Re: Turning off JIT Optimisation

From:
=?ISO-8859-1?Q?Arne_Vajh=F8j?= <arne@vajhoej.dk>
Newsgroups:
comp.lang.java.programmer
Date:
Sat, 15 May 2010 17:21:02 -0400
Message-ID:
<4bef103e$0$274$14726298@news.sunsite.dk>
On 15-05-2010 16:34, rossum wrote:

In a secure program I want to be able to wipe the byte array
containing the key, mKey[], before releasing the memory back to the
system. To do that I wrote a simple dispose() method to do a
reasonably secure overwrite of the array:

     public void dispose() {
       if (mKey != null) {
         for (int i = 0; i< mKey.length; ++i) {
           for (int j = 0; j< 5; ++j) {
             mKey[i] = (byte)0x55;
             mKey[i] = (byte)0xFF;
             mKey[i] = (byte)0xAA;
             mKey[i] = (byte)0x00;
           } // end for
         } // end for
         mKey = null;
       } // end if
     } // end dispose()

Obviously any reasonably good JIT compiler can look at that and
optimise it to the equivalent of:

     public void dispose() {
       if (mKey != null) {
         mKey = null;
       } // end if
     } // end dispose()

That is not what I want, since the repeated overwrites make it more
difficult for an attacker to recover the former contents of memory.
Is there some way to tell the JIT compiler that I do not want this
method to be optimised but to be run as written?
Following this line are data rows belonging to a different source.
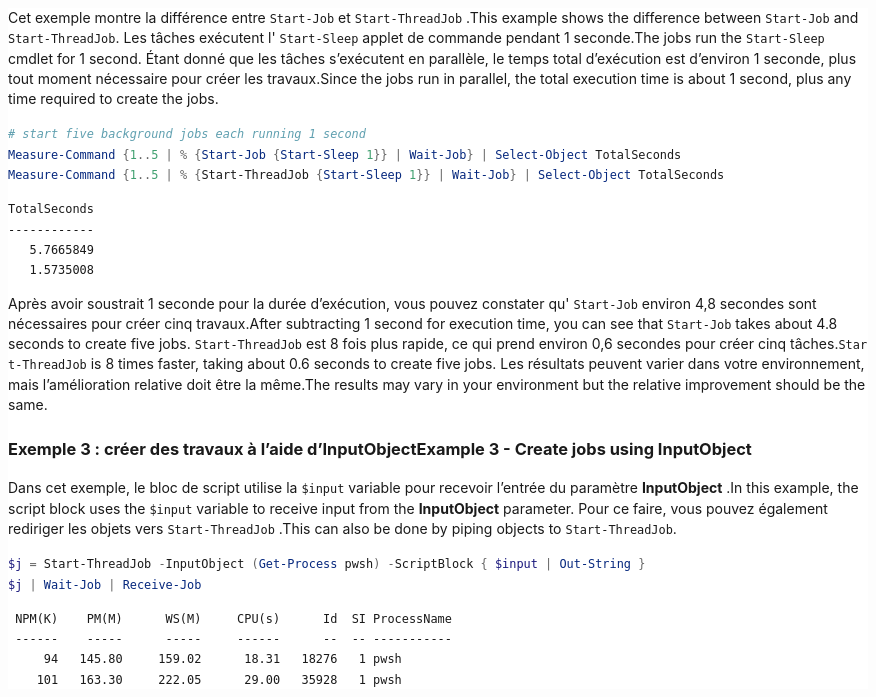 <span data-ttu-id="a6fc0-117">Cet exemple montre la différence entre `Start-Job` et `Start-ThreadJob` .</span><span class="sxs-lookup"><span data-stu-id="a6fc0-117">This example shows the difference between `Start-Job` and `Start-ThreadJob`.</span></span> <span data-ttu-id="a6fc0-118">Les tâches exécutent l' `Start-Sleep` applet de commande pendant 1 seconde.</span><span class="sxs-lookup"><span data-stu-id="a6fc0-118">The jobs run the `Start-Sleep` cmdlet for 1 second.</span></span> <span data-ttu-id="a6fc0-119">Étant donné que les tâches s’exécutent en parallèle, le temps total d’exécution est d’environ 1 seconde, plus tout moment nécessaire pour créer les travaux.</span><span class="sxs-lookup"><span data-stu-id="a6fc0-119">Since the jobs run in parallel, the total execution time is about 1 second, plus any time required to create the jobs.</span></span>

```powershell
# start five background jobs each running 1 second
Measure-Command {1..5 | % {Start-Job {Start-Sleep 1}} | Wait-Job} | Select-Object TotalSeconds
Measure-Command {1..5 | % {Start-ThreadJob {Start-Sleep 1}} | Wait-Job} | Select-Object TotalSeconds
```

```Output
TotalSeconds
------------
   5.7665849
   1.5735008
```

<span data-ttu-id="a6fc0-120">Après avoir soustrait 1 seconde pour la durée d’exécution, vous pouvez constater qu' `Start-Job` environ 4,8 secondes sont nécessaires pour créer cinq travaux.</span><span class="sxs-lookup"><span data-stu-id="a6fc0-120">After subtracting 1 second for execution time, you can see that `Start-Job` takes about 4.8 seconds to create five jobs.</span></span> <span data-ttu-id="a6fc0-121">`Start-ThreadJob` est 8 fois plus rapide, ce qui prend environ 0,6 secondes pour créer cinq tâches.</span><span class="sxs-lookup"><span data-stu-id="a6fc0-121">`Start-ThreadJob` is 8 times faster, taking about 0.6 seconds to create five jobs.</span></span> <span data-ttu-id="a6fc0-122">Les résultats peuvent varier dans votre environnement, mais l’amélioration relative doit être la même.</span><span class="sxs-lookup"><span data-stu-id="a6fc0-122">The results may vary in your environment but the relative improvement should be the same.</span></span>

### <span data-ttu-id="a6fc0-123">Exemple 3 : créer des travaux à l’aide d’InputObject</span><span class="sxs-lookup"><span data-stu-id="a6fc0-123">Example 3 - Create jobs using InputObject</span></span>

<span data-ttu-id="a6fc0-124">Dans cet exemple, le bloc de script utilise la `$input` variable pour recevoir l’entrée du paramètre **InputObject** .</span><span class="sxs-lookup"><span data-stu-id="a6fc0-124">In this example, the script block uses the `$input` variable to receive input from the **InputObject** parameter.</span></span> <span data-ttu-id="a6fc0-125">Pour ce faire, vous pouvez également rediriger les objets vers `Start-ThreadJob` .</span><span class="sxs-lookup"><span data-stu-id="a6fc0-125">This can also be done by piping objects to `Start-ThreadJob`.</span></span>

```powershell
$j = Start-ThreadJob -InputObject (Get-Process pwsh) -ScriptBlock { $input | Out-String }
$j | Wait-Job | Receive-Job
```

```Output
 NPM(K)    PM(M)      WS(M)     CPU(s)      Id  SI ProcessName
 ------    -----      -----     ------      --  -- -----------
     94   145.80     159.02      18.31   18276   1 pwsh
    101   163.30     222.05      29.00   35928   1 pwsh
```
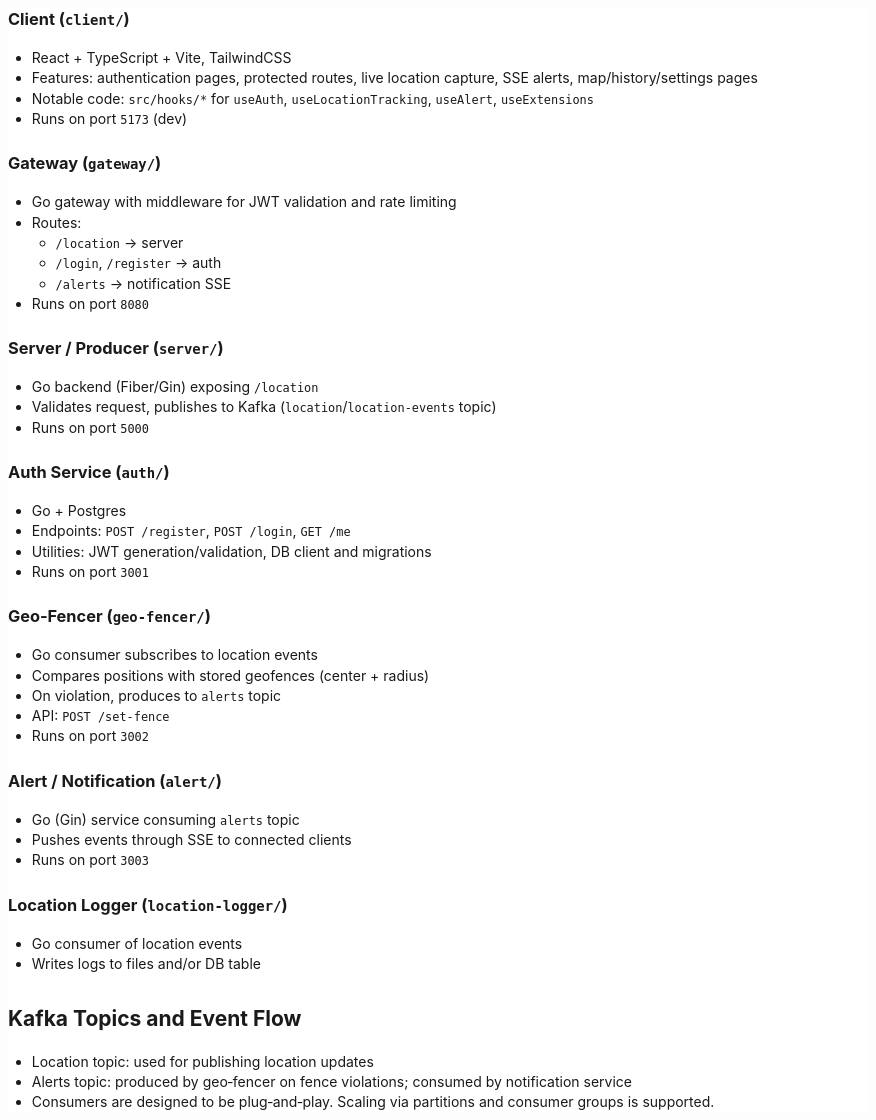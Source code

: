 ### Client (`client/`)
- React + TypeScript + Vite, TailwindCSS
- Features: authentication pages, protected routes, live location capture, SSE alerts, map/history/settings pages
- Notable code: `src/hooks/*` for `useAuth`, `useLocationTracking`, `useAlert`, `useExtensions`
- Runs on port `5173` (dev)

### Gateway (`gateway/`)
- Go gateway with middleware for JWT validation and rate limiting
- Routes:
  - `/location` → server
  - `/login`, `/register` → auth
  - `/alerts` → notification SSE
- Runs on port `8080`

### Server / Producer (`server/`)
- Go backend (Fiber/Gin) exposing `/location`
- Validates request, publishes to Kafka (`location`/`location-events` topic)
- Runs on port `5000`

### Auth Service (`auth/`)
- Go + Postgres
- Endpoints: `POST /register`, `POST /login`, `GET /me`
- Utilities: JWT generation/validation, DB client and migrations
- Runs on port `3001`

### Geo‑Fencer (`geo-fencer/`)
- Go consumer subscribes to location events
- Compares positions with stored geofences (center + radius)
- On violation, produces to `alerts` topic
- API: `POST /set-fence`
- Runs on port `3002`

### Alert / Notification (`alert/`)
- Go (Gin) service consuming `alerts` topic
- Pushes events through SSE to connected clients
- Runs on port `3003`

### Location Logger (`location-logger/`)
- Go consumer of location events
- Writes logs to files and/or DB table

## Kafka Topics and Event Flow

- Location topic: used for publishing location updates
- Alerts topic: produced by geo‑fencer on fence violations; consumed by notification service
- Consumers are designed to be plug‑and‑play. Scaling via partitions and consumer groups is supported.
Effectively an
@Pessimise annotation for just this method.


I have two ideas:

1) store the key in native memory and access it via JNI - you can
    much better control the C optimizer

2) See if you can find confirmation or rejection for that:

Compiler.disable();
// your code
Compiler.enable();

actuall does what the names seems to indicate.